We will have to see whether this kind of technical leadership converts into swift mass-market adoption or not.
In early 2002 Intel became the first chip manufacturer to release a
processor incorporating a new technology known as Simultaneous
Multithreading, or SMT. Intel's SMT implementation (dubbed Hyper-Threading
or HT) has been available in their Xeon processor line for over a year, with
little fanfare. In April 2003, Intel announced that HT technology will be
added to its desktop-focused Pentium 4 line of processors. With HT enabled
on one of these new systems, the BIOS will present a single processor to the
operating system as two logical processors.
As Java developers, we should all be excited about this new feature of
Intel processors. The java.lang.Thread object was one of the key factors
driving Java to the strong position it enjoys in the server-side
applications market. Both client and server applications written in Java
often make heavy use of threads. Indeed even if an application does not use
threads explicitly, all JVMs will use at least one background thread the
garbage collector. SMT holds the promise of significantly increasing Java's
server-side performance by more completely utilizing existing processor
cycles in multithreaded applications.
This article attempts to explain the concepts of Simultaneous
Multithreading in layman's terms, presents the development of an n-thread benchmarking suite, and uses that suite to produce concrete results of multithreaded benchmarks on HT and non-HT systems. We'll investigate various operation types to determine the factors
that affect Java performance enhancements on Hyper-Threaded processors.
Finally a series of conclusions and speculations are derived from the data collected.
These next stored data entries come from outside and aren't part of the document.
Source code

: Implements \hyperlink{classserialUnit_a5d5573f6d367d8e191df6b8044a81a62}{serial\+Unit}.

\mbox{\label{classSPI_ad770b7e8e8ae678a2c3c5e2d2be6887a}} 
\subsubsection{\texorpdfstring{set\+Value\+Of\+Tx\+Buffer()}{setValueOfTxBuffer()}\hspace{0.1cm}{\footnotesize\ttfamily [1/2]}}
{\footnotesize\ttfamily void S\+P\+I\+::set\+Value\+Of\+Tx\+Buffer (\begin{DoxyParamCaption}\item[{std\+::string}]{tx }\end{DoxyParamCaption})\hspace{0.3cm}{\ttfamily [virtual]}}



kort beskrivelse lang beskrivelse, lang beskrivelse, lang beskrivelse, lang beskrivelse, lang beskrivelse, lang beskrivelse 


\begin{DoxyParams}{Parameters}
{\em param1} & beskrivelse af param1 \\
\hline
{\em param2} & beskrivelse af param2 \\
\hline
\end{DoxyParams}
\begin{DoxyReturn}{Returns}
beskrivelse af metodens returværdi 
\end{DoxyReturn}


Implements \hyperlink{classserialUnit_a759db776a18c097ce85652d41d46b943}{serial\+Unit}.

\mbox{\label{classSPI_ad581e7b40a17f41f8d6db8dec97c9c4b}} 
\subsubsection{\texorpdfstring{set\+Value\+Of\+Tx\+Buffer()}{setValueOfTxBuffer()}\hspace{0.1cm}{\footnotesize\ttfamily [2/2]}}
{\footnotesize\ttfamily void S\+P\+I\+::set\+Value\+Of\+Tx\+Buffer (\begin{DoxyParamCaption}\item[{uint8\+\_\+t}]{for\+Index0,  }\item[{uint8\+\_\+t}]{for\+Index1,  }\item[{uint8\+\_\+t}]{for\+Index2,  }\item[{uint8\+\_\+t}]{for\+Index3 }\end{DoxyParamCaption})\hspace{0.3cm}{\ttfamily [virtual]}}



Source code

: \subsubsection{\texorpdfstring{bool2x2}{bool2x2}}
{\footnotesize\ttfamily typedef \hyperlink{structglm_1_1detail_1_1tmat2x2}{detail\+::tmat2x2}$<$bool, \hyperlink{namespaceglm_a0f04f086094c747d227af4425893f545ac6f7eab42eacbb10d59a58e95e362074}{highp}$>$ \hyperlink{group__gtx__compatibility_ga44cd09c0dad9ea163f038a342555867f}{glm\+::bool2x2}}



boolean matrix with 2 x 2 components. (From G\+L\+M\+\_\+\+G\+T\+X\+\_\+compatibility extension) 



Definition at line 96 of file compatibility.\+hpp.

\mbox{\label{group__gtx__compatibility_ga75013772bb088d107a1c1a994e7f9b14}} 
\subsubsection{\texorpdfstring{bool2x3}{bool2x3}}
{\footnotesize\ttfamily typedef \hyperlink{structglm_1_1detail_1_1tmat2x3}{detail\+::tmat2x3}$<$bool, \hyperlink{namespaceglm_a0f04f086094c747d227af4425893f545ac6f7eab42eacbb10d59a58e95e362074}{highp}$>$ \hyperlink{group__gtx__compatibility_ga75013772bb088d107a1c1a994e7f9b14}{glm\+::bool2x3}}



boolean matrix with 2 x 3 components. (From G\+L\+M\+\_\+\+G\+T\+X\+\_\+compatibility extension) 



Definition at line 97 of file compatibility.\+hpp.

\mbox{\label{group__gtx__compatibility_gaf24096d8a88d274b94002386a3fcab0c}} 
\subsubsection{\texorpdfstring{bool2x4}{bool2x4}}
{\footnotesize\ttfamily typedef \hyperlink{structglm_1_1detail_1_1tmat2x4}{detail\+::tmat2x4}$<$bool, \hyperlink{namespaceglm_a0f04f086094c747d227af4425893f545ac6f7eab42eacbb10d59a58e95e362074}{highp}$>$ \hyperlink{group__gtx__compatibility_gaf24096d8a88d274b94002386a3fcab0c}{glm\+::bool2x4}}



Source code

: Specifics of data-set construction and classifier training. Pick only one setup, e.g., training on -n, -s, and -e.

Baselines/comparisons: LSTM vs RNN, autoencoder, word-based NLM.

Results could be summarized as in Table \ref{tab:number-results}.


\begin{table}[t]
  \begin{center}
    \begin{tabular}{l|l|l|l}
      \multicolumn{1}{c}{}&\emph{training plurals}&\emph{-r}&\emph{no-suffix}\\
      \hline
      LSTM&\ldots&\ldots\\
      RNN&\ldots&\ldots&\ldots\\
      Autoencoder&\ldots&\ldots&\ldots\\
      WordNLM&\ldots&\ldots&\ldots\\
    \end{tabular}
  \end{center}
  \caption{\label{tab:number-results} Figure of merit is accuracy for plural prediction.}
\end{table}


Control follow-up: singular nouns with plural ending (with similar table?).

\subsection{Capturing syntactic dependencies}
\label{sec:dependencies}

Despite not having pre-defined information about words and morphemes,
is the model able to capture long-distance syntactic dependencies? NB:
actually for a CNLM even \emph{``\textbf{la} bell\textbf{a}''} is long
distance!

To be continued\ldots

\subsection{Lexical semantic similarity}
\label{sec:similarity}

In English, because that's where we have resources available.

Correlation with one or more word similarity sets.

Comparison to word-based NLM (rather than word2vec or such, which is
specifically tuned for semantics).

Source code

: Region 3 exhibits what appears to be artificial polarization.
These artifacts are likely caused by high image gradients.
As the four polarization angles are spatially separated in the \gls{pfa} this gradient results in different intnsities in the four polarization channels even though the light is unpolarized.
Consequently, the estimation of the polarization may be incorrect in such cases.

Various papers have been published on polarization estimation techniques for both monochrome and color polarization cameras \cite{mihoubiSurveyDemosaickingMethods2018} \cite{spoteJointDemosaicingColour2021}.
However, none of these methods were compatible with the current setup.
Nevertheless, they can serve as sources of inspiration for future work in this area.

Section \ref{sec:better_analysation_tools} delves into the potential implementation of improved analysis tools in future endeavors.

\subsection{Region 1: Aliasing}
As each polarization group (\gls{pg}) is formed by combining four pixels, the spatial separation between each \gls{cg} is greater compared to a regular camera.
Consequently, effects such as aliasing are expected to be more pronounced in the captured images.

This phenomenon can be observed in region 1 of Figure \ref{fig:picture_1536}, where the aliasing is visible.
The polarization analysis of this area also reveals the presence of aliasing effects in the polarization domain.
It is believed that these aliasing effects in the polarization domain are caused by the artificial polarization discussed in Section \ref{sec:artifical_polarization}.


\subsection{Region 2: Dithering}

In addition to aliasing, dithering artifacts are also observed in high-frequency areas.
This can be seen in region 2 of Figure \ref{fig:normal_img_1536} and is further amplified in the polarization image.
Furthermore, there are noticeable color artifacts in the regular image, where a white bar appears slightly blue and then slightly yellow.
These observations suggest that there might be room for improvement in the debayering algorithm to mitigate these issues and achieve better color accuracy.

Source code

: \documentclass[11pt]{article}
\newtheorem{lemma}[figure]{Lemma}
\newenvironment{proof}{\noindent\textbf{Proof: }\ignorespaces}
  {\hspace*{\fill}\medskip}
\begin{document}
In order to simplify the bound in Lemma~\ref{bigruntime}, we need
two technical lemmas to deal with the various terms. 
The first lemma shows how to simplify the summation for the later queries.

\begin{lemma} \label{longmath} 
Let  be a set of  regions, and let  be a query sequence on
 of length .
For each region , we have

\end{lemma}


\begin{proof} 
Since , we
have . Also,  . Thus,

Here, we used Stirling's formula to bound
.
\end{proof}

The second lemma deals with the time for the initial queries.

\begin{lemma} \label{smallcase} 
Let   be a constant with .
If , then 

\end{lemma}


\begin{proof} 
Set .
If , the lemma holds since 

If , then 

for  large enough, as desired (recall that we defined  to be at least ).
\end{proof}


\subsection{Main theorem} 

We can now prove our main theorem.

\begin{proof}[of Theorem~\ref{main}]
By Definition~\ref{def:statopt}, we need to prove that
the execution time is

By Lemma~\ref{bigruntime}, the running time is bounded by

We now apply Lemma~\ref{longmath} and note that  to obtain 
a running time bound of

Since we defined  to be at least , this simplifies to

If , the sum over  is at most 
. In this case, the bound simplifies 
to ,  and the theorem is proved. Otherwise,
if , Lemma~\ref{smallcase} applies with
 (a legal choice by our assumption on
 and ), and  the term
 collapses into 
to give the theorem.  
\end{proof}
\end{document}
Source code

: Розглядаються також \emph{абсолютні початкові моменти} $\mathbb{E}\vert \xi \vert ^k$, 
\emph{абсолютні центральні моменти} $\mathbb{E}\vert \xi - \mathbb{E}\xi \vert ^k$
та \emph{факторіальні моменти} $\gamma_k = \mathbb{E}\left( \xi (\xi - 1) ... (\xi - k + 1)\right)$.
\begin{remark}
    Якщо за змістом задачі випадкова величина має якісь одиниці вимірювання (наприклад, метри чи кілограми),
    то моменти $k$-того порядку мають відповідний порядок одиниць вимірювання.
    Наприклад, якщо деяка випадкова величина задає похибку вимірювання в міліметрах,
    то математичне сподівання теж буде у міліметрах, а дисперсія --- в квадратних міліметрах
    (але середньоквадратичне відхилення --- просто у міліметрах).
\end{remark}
Understanding Symmetric Multithreading on Intel Processors
Intel processors with HT technology carry two copies of the processor's
architectural state on the same chip. This second architectural state stores
a second thread context. Conceptually, this type of processor architecture
splits each physical processor into two or more logical processors. Physical
SMT processors present themselves to the operating system as separate
logical processors. As we'll see later, it can then become important for the
operating system to be aware of and to differentiate between logical and
physical processors. Figure 1 illustrates the difference between SMT and
non-SMT processors.
What is the benefit of SMT? As it turns out, the more expensive
processor resources can find themselves underutilized while an active thread
performs long latency operations. A cache miss, for instance, will require
the processor to make a request to main memory. The majority of the
processor's resources remain idle for this period of time; however, the
processor presents itself to the operating system as busy. SMT systems use
this slice of time to execute the operations of another on-chip thread
context.
SMT processors contain an onboard scheduler to interleave multiple
threads operating on the physical processor. If a thread encounters a long
latency, the processor will immediately execute the instructions of the
second on-chip processor state. For two threads accessing the same processor
resources, the onboard scheduler will interleave the threads much the same
as a software thread scheduler. This interleaving has a small amount of
overhead, which can decrease the efficiency of the processor in certain
situations. On an aggregate basis, however, processor performance is
increased.
Using SMT it becomes apparent that depending on the work that each
thread is doing on adjacent logical processors, we could see performance
increases or decreases. Various papers (see references) studying
multithreaded performance indicate generally positive results, with some
research indicating perceived performance gains as high as 50%.
HT-Enabled Systems
Intel Hyper-Threading requires support from three fundamental components
of a system:
The processor
The chipset
The operating system
Processors Supporting HT
Hyper-Threading was incorporated into the Xeon class processors in early
2002. Xeon is not to be confused with Pentium III Xeon. When Intel changed
the Xeon's core to P4, it dropped the P4 designation, calling the processor
simply Xeon. Recently, HT has found its way to the desktop P4 processor. Not
all processors in each of these processor classes are capable of
Hyper-Threading, however.
Table 1 indicates which processors support Hyper-Threading. The table
also indicates factors that you can use to determine whether a given Intel
processor supports HT.
With the release of the 3.06GHz Pentium 4, Intel changed the P4 logo,
incorporating the letters H and T to indicate that it's a Hyper-Threading
processor.
All recent Xeon processors support Hyper-Threading, but again, be sure
to watch out for the 256KB L2 Cache version, which does not.
Chipset Support for HT
Not all chipsets support HT. Check with your chipset manufacturer to
ensure that you can enable and disable HT support via the BIOS.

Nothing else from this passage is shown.